* WORK TO BE COMPLETED *
Your answer must be the records below, repeated exactly, with every picture left out.

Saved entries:
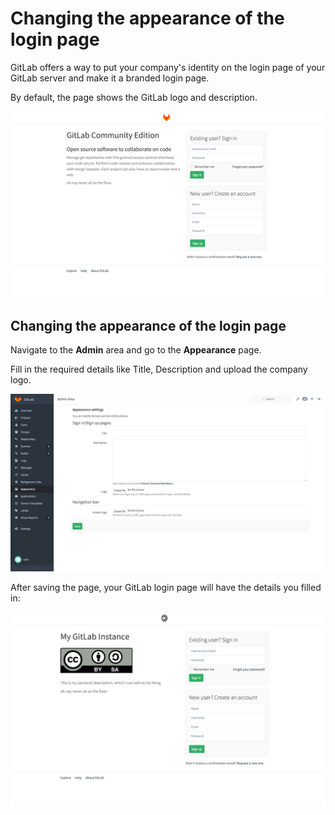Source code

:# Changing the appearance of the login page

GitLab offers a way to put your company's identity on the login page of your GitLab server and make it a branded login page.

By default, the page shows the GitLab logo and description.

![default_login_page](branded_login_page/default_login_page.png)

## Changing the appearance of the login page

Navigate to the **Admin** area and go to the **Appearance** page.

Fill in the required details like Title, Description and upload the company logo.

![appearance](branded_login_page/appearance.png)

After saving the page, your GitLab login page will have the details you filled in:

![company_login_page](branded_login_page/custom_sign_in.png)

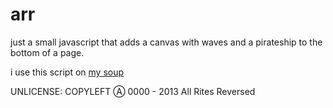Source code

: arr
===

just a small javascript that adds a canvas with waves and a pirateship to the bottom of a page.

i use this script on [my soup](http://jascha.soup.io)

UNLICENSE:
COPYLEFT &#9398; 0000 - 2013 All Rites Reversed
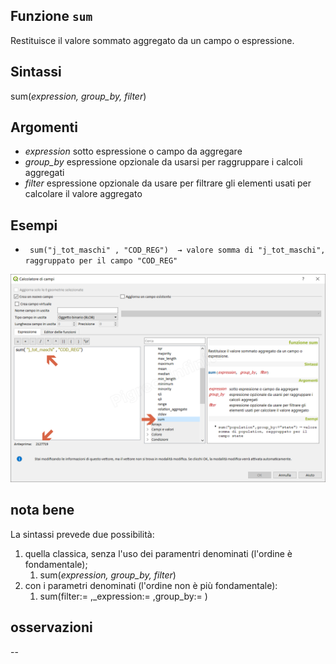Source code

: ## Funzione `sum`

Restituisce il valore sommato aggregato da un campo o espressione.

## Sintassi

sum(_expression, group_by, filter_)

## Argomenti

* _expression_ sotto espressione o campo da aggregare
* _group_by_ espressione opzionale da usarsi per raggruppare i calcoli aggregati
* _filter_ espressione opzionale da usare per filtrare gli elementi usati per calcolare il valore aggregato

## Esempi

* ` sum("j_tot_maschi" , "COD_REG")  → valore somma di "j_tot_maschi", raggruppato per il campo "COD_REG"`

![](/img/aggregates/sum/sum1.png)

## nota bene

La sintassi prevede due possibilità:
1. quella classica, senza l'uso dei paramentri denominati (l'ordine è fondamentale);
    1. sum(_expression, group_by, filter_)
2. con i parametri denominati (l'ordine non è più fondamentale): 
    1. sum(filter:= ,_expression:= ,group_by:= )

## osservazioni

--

* SOLUTION TO THIS EXERCISE *
Source code

:# Changing the appearance of the login page

GitLab offers a way to put your company's identity on the login page of your GitLab server and make it a branded login page.

By default, the page shows the GitLab logo and description.

![default_login_page](branded_login_page/default_login_page.png)

## Changing the appearance of the login page

Navigate to the **Admin** area and go to the **Appearance** page.

Fill in the required details like Title, Description and upload the company logo.

![appearance](branded_login_page/appearance.png)

After saving the page, your GitLab login page will have the details you filled in:

![company_login_page](branded_login_page/custom_sign_in.png)

Source code

: arr
===

just a small javascript that adds a canvas with waves and a pirateship to the bottom of a page.

i use this script on [my soup](http://jascha.soup.io)

UNLICENSE:
COPYLEFT &#9398; 0000 - 2013 All Rites Reversed
Source code

: ## Funzione `sum`

Restituisce il valore sommato aggregato da un campo o espressione.

## Sintassi

sum(_expression, group_by, filter_)

## Argomenti

* _expression_ sotto espressione o campo da aggregare
* _group_by_ espressione opzionale da usarsi per raggruppare i calcoli aggregati
* _filter_ espressione opzionale da usare per filtrare gli elementi usati per calcolare il valore aggregato

## Esempi

* ` sum("j_tot_maschi" , "COD_REG")  → valore somma di "j_tot_maschi", raggruppato per il campo "COD_REG"`

![](/img/aggregates/sum/sum1.png)

## nota bene

La sintassi prevede due possibilità:
1. quella classica, senza l'uso dei paramentri denominati (l'ordine è fondamentale);
    1. sum(_expression, group_by, filter_)
2. con i parametri denominati (l'ordine non è più fondamentale): 
    1. sum(filter:= ,_expression:= ,group_by:= )

## osservazioni

--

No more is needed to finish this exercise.